__YOUR ASSIGNMENT__: In the listing below, find the line with "This program depixelates" and copy every line from there up to and including the line with "(May 7, 2017)", exactly and without pictures.

-----

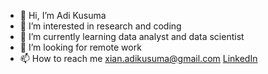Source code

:- 👋 Hi, I’m Adi Kusuma
- 👀 I’m interested in research and coding
- 🌱 I’m currently learning data analyst and data scientist
- 💞️ I’m looking for remote work
- 📫 How to reach me xian.adikusuma@gmail.com [LinkedIn](https://www.linkedin.com/in/adikusum4/)
  
<!---
adikusum4/adikusum4 is a ✨ special ✨ repository because its `README.md` (this file) appears on your GitHub profile.
You can click the Preview link to take a look at your changes.
--->
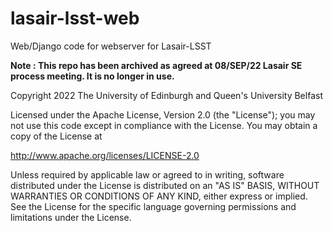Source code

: # lasair-lsst-web
Web/Django code for webserver for Lasair-LSST

**Note : This repo has been archived as agreed at 08/SEP/22 Lasair SE process meeting. It is no longer in use.**


Copyright 2022 The University of Edinburgh and Queen's University Belfast

Licensed under the Apache License, Version 2.0 (the "License");
you may not use this code except in compliance with the License.
You may obtain a copy of the License at

   http://www.apache.org/licenses/LICENSE-2.0

Unless required by applicable law or agreed to in writing, software
distributed under the License is distributed on an "AS IS" BASIS,
WITHOUT WARRANTIES OR CONDITIONS OF ANY KIND, either express or implied.
See the License for the specific language governing permissions and
limitations under the License.
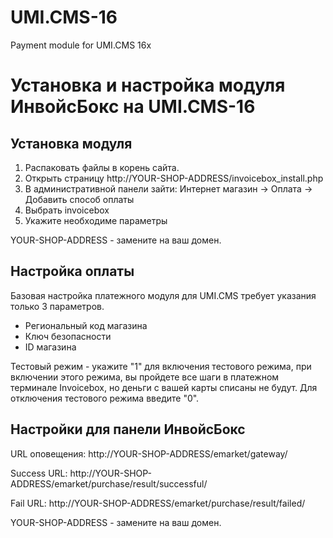 # UMI.CMS-16
Payment module for UMI.CMS 16x


# Установка и настройка модуля ИнвойсБокс на UMI.CMS-16

## Установка модуля

1. Распаковать файлы в корень сайта. 
2. Открыть страницу http://YOUR-SHOP-ADDRESS/invoicebox_install.php
3. В административной панели зайти: Интернет магазин -> Оплата -> Добавить способ оплаты
4. Выбрать invoicebox
5. Укажите необходиме параметры

YOUR-SHOP-ADDRESS - замените на ваш домен.

## Настройка оплаты

Базовая настройка платежного модуля для UMI.CMS требует указания только 3 параметров.
 - Региональный код магазина
 - Ключ безопасности
 - ID магазина

Тестовый режим - укажите "1" для включения тестового режима, при включении этого режима, вы пройдете все шаги в платежном терминале Invoicebox, но деньги с вашей карты списаны не будут. Для отключения тестового режима введите "0".

## Настройки для панели ИнвойсБокс

URL оповещения: http://YOUR-SHOP-ADDRESS/emarket/gateway/

Success URL: http://YOUR-SHOP-ADDRESS/emarket/purchase/result/successful/

Fail URL: http://YOUR-SHOP-ADDRESS/emarket/purchase/result/failed/

YOUR-SHOP-ADDRESS - замените на ваш домен.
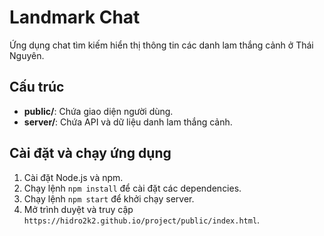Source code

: # Landmark Chat

Ứng dụng chat tìm kiếm hiển thị thông tin các danh lam thắng cảnh ở Thái Nguyên.

## Cấu trúc
- **public/**: Chứa giao diện người dùng.
- **server/**: Chứa API và dữ liệu danh lam thắng cảnh.

## Cài đặt và chạy ứng dụng
1. Cài đặt Node.js và npm.
2. Chạy lệnh `npm install` để cài đặt các dependencies.
3. Chạy lệnh `npm start` để khởi chạy server.
4. Mở trình duyệt và truy cập `https://hidro2k2.github.io/project/public/index.html`.
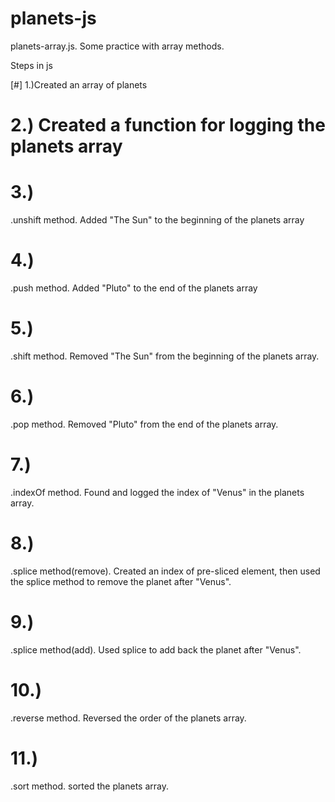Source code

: # planets-js
planets-array.js. Some practice with array methods. 

Steps in js

[#] 1.)Created an array of planets


# 2.) Created a function for logging the planets array


# 3.) 
.unshift method. Added "The Sun" to the beginning of the planets array


# 4.)
.push method. Added "Pluto" to the end of the planets array


# 5.)
.shift method. Removed "The Sun" from the beginning of the planets array.


# 6.) 
.pop method. Removed "Pluto" from the end of the planets array.


# 7.)
.indexOf method. Found and logged the index of "Venus" in the planets array.


# 8.)
.splice method(remove). Created an index of pre-sliced element, then used the splice method to remove the planet after "Venus".


# 9.) 
.splice method(add). Used splice to add back the planet after "Venus".


# 10.) 
.reverse method. Reversed the order of the planets array.


# 11.) 
.sort method. sorted the planets array.

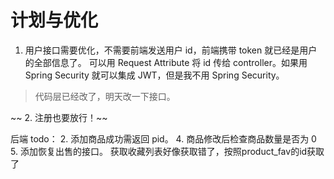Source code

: # 计划与优化

1. 用户接口需要优化，不需要前端发送用户 id，前端携带 token 就已经是用户的全部信息了。
可以用 Request Attribute 将 id 传给 controller。如果用 Spring Security 就可以集成 JWT，但是我不用 Spring Security。

> 代码层已经改了，明天改一下接口。

~~ 2. 注册也要放行！~~

后端 todo：
2. 添加商品成功需返回 pid。
4. 商品修改后检查商品数量是否为 0
5. 添加恢复出售的接口。
获取收藏列表好像获取错了，按照product_fav的id获取了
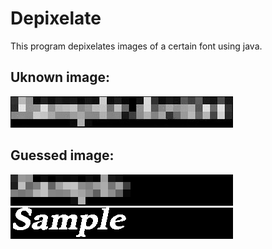 # Depixelate
This program depixelates images of a certain font using java.

## Uknown image:
![Source images](Depixelate/images/large.png?raw=true)

## Guessed image:
![Pixelated](Depixelate/generated/Sample%20pix.png)
![Pixelated](Depixelate/generated/Sample%20.png)

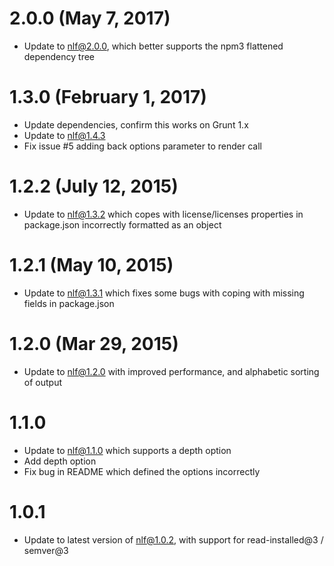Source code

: 2.0.0 (May 7, 2017)
====================

* Update to nlf@2.0.0, which better supports the npm3 flattened dependency tree

1.3.0 (February 1, 2017)
====================

* Update dependencies, confirm this works on Grunt 1.x
* Update to nlf@1.4.3
* Fix issue #5 adding back options parameter to render call

1.2.2 (July 12, 2015)
====================

* Update to nlf@1.3.2 which copes with license/licenses properties in package.json incorrectly formatted as an object

1.2.1 (May 10, 2015)
====================

* Update to nlf@1.3.1 which fixes some bugs with coping with missing fields in package.json

1.2.0 (Mar 29, 2015)
====================

* Update to nlf@1.2.0 with improved performance, and alphabetic sorting of output

1.1.0
=================

* Update to nlf@1.1.0 which supports a depth option
* Add depth option
* Fix bug in README which defined the options incorrectly

1.0.1
=================

* Update to latest version of nlf@1.0.2, with support for read-installed@3 / semver@3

-----

__RESULT OF THIS EXERCISE__:
This program depixelates images of a certain font using java.

## Uknown image:
![Source images](Depixelate/images/large.png?raw=true)

## Guessed image:
![Pixelated](Depixelate/generated/Sample%20pix.png)
![Pixelated](Depixelate/generated/Sample%20.png)

Source code

: 2.0.0 (May 7, 2017)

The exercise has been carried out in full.